Тейт тихонько подтолкнула локтем Налатана, который бесстрастно восседал на своем коне, заняв центральное положение в их группе из трех всадников — между своей женой и Конвеем.
— Мне всегда нравились эти животные, — кивком она указала на лам. — Они здесь самые красивые из всех.
— Я бы не хотел оказаться на спине одного из них во время сражения, — произнес Конвей.
Тейт бросила на него гневный взгляд, а затем улыбнулась Налатану:
— Теперь ты понимаешь, почему мы постараемся вернуться как можно быстрее? Кто может долго выдержать такое отношение к себе?
Налатан натянуто улыбнулся:
— Ваше путешествие не из коротких. Надеюсь, что ничего серьезного не случится.
— Тан, мы же уже обо всем договорились, все решили, — в голосе Тейт послышалась обида.
Налатан вздрогнул, услышав, как Тейт произнесла его ласкательное прозвище.
— Мы обо всем договорились, но решение принимала ты. Ладно. Выполняй свой долг. Но, пожалуйста, постарайся вернуться быстрее.
— Я тебя люблю. — Тейт быстро наклонилась и крепко поцеловала его, прежде чем он успел хоть как-нибудь отреагировать. Несколько людей вокруг зааплодировали и заулюлюкали. Увидев это, Тейт выпрямилась и посмотрела в глаза Налатану. Лицо мужа залила краска. Затем он озорно улыбнулся и поцеловал Тейт — женщина чуть не выпала из седла, оказавшись в пламенных объятиях мужа. Толпа одобрительно зашумела. Когда они расставались, Тейт выглядела смущенной.

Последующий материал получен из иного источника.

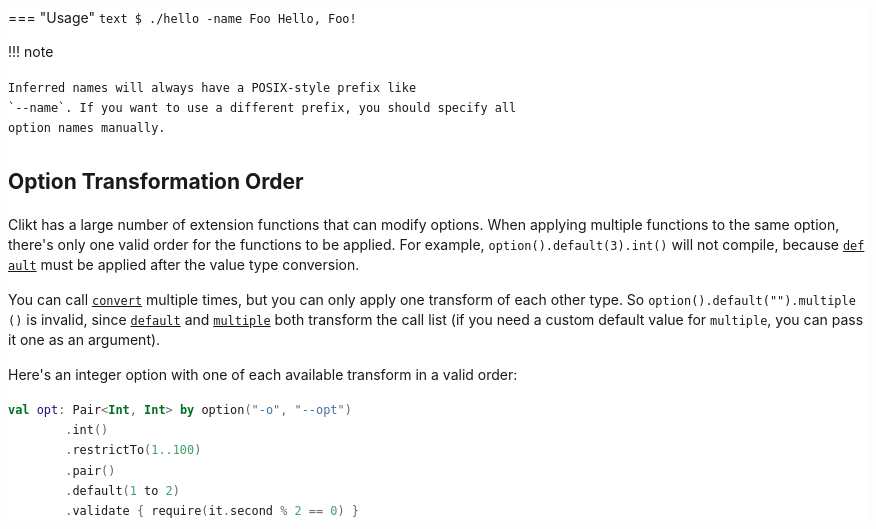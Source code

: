 === "Usage"
    ```text
    $ ./hello -name Foo
    Hello, Foo!
    ```

!!! note

    Inferred names will always have a POSIX-style prefix like
    `--name`. If you want to use a different prefix, you should specify all
    option names manually.

## Option Transformation Order

Clikt has a large number of extension functions that can modify options. When applying multiple
functions to the same option, there's only one valid order for the functions to be applied. For
example, `option().default(3).int()` will not compile, because [`default`][default] must be applied
after the value type conversion. 

You can call [`convert`][convert] multiple times, but you can only apply one transform of each other
type. So `option().default("").multiple()` is invalid, since [`default`][default] and
[`multiple`][multiple] both transform the call list (if you need a custom default value for
`multiple`, you can pass it one as an argument).

Here's an integer option with one of each available transform in a valid order:

```kotlin
val opt: Pair<Int, Int> by option("-o", "--opt")
        .int()
        .restrictTo(1..100)
        .pair()
        .default(1 to 2)
        .validate { require(it.second % 2 == 0) }
```


[Abort]:                       api/clikt/com.github.ajalt.clikt.core/-abort/index.html
[allowInterspersedArgs]:       api/clikt/com.github.ajalt.clikt.core/-context/allow-interspersed-args.html
[allowGroupedShortOptions]:    api/clikt/com.github.ajalt.clikt.core/-context/allow-grouped-short-options.html
[argument.multiple]:           api/clikt/com.github.ajalt.clikt.parameters.arguments/multiple.html
[associate]:                   api/clikt/com.github.ajalt.clikt.parameters.options/associate.html
[choice-options]:              #choice-options
[choice]:                      api/clikt/com.github.ajalt.clikt.parameters.types/choice.html
[CliktCommand.init]:           api/clikt/com.github.ajalt.clikt.core/-clikt-command/-clikt-command.html
[CliktCommand.main]:           api/clikt/com.github.ajalt.clikt.core/-clikt-command/main.html
[CliktCommand.registerOption]: api/clikt/com.github.ajalt.clikt.core/-clikt-command/register-option.html
[co-occurring-option-groups]:  #co-occurring-option-groups
[Context.valueSource]:         api/clikt/com.github.ajalt.clikt.core/-context/-builder/value-source.html
[Context.valueSources]:        api/clikt/com.github.ajalt.clikt.core/-context/-builder/value-sources.html
[context]:                     api/clikt/com.github.ajalt.clikt.core/context.html
[convert]:                     api/clikt/com.github.ajalt.clikt.parameters.options/convert.html
[cooccurring]:                 api/clikt/com.github.ajalt.clikt.parameters.groups/cooccurring.html
[counted]:                     api/clikt/com.github.ajalt.clikt.parameters.options/counted.html
[default]:                     api/clikt/com.github.ajalt.clikt.parameters.groups/required.html
[default]:                     api/clikt/com.github.ajalt.clikt.parameters.options/default.html
[defaultLazy]:                 api/clikt/com.github.ajalt.clikt.parameters.options/default-lazy.html
[deprecated]:                  api/clikt/com.github.ajalt.clikt.parameters.options/deprecated.html
[eagerOption]:                 api/clikt/com.github.ajalt.clikt.parameters.options/eager-option.html
[envvarReader]:                api/clikt/com.github.ajalt.clikt.core/-context/-builder/envvar-reader.html
[feature-switch-flags]:        #feature-switch-flags
[file]:                        api/clikt/com.github.ajalt.clikt.parameters.types/file.html
[flag]:                        api/clikt/com.github.ajalt.clikt.parameters.options/flag.html
[float]:                       api/clikt/com.github.ajalt.clikt.parameters.types/float.html
[groupChoice]:                 api/clikt/com.github.ajalt.clikt.parameters.groups/group-choice.html
[grouping-options-in-help]:    documenting.md#grouping-options-in-help
[groupSwitch]:                 api/clikt/com.github.ajalt.clikt.parameters.groups/group-switch.html
[int]:                         api/clikt/com.github.ajalt.clikt.parameters.types/int.html
[json sample]:                 https://github.com/ajalt/clikt/tree/master/samples/json
[long]:                        api/clikt/com.github.ajalt.clikt.parameters.types/long.html
[MapValueSource]:              api/clikt/com.github.ajalt.clikt.sources/-map-value-source/index.html
[multiple]:                    api/clikt/com.github.ajalt.clikt.parameters.options/multiple.html
[mutuallyExclusiveOptions]:    api/clikt/com.github.ajalt.clikt.parameters.groups/mutually-exclusive-options.html
[option]:                      api/clikt/com.github.ajalt.clikt.parameters.options/option.html
[optionalValue]:               api/clikt/com.github.ajalt.clikt.parameters.options/optional-value.html
[optionalValueLazy]:           api/clikt/com.github.ajalt.clikt.parameters.options/optional-value-lazy.html
[pair]:                        api/clikt/com.github.ajalt.clikt.parameters.options/pair.html
[parameter-types]:             parameters.md#parameter-types
[PrintMessage]:                api/clikt/com.github.ajalt.clikt.core/-print-message/index.html
[prompt]:                      api/clikt/com.github.ajalt.clikt.parameters.options/prompt.html
[PropertiesValueSource]:       api/clikt/com.github.ajalt.clikt.sources/-properties-value-source/index.html
[readEnvvarFirst]:             api/clikt/com.github.ajalt.clikt.core/-context/-builder/read-envvar-before-value-source.html
[required]:                    api/clikt/com.github.ajalt.clikt.parameters.groups/required.html
[required]:                    api/clikt/com.github.ajalt.clikt.parameters.options/required.html
[serialization]:               https://github.com/Kotlin/kotlinx.serialization
[single]:                      api/clikt/com.github.ajalt.clikt.parameters.groups/single.html
[split]:                       api/clikt/com.github.ajalt.clikt.parameters.options/split.html

[splitPair]:                   api/clikt/com.github.ajalt.clikt.parameters.options/split-pair.html
[switch-options]:              #feature-switch-flags
[switch]:                      api/clikt/com.github.ajalt.clikt.parameters.options/switch.html
[transformValues]:             api/clikt/com.github.ajalt.clikt.parameters.options/transform-values.html
[triple]:                      api/clikt/com.github.ajalt.clikt.parameters.options/triple.html
[unique]:                      api/clikt/com.github.ajalt.clikt.parameters.options/unique.html
[ValueSource]:                 api/clikt/com.github.ajalt.clikt.sources/-value-source/index.html
[ValueSource.envvarKey]:       api/clikt/com.github.ajalt.clikt.sources/-value-source/-companion/envvar-key.html
[ValueSource.getKey]:          api/clikt/com.github.ajalt.clikt.sources/-value-source/-companion/get-key.html
[varargValues]:                api/clikt/com.github.ajalt.clikt.parameters.options/vararg-values.html
[versionOption]:               api/clikt/com.github.ajalt.clikt.parameters.options/version-option.html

— Ну, пора, — голос Конвея был сухим и не выражал никаких эмоций. Его слова вывели Тейт из задумчивости.
— Да, поехали, — проговорила она с трудом.

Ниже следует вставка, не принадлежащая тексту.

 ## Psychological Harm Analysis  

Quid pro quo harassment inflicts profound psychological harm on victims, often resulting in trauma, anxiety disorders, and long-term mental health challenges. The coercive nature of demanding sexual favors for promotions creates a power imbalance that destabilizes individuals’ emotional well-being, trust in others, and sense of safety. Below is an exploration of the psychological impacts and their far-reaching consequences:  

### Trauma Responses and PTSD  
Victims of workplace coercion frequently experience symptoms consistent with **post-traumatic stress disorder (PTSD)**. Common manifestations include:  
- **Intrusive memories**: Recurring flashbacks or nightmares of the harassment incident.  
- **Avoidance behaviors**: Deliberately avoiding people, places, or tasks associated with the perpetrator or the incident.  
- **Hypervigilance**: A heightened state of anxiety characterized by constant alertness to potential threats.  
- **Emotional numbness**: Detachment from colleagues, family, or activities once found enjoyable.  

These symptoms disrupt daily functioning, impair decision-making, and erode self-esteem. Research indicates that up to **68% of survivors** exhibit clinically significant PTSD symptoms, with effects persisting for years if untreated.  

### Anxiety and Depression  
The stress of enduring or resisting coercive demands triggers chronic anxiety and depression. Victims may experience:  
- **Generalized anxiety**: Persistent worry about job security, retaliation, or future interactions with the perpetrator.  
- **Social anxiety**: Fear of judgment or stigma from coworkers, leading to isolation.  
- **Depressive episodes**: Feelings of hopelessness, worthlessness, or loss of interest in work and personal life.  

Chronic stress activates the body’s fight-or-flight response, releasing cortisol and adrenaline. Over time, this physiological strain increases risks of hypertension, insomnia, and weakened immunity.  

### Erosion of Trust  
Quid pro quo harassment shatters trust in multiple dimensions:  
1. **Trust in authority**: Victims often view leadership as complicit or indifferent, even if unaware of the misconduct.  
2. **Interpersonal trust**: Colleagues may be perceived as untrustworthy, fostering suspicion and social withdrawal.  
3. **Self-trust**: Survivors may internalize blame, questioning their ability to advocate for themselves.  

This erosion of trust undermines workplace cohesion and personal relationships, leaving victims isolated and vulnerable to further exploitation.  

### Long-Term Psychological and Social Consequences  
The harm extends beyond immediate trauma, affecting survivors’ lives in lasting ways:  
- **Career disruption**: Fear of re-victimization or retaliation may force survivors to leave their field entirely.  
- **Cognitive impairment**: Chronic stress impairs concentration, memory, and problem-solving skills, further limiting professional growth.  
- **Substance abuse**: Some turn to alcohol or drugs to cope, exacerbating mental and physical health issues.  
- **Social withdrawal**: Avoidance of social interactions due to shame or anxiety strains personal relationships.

Лошади вклинились в толпу входящих в город, с трудом находя себе дорогу в этом муравейнике из людей и животных. Карда и Микка потихоньку трусили рядом, косясь на проходящих рядом животных и выискивая себе дорогу. Конвей потихоньку произнес:
— Не оборачивайся. Ни разу не оборачивайся — ему и так тошно, а эти длинные прощанья сделают еще хуже.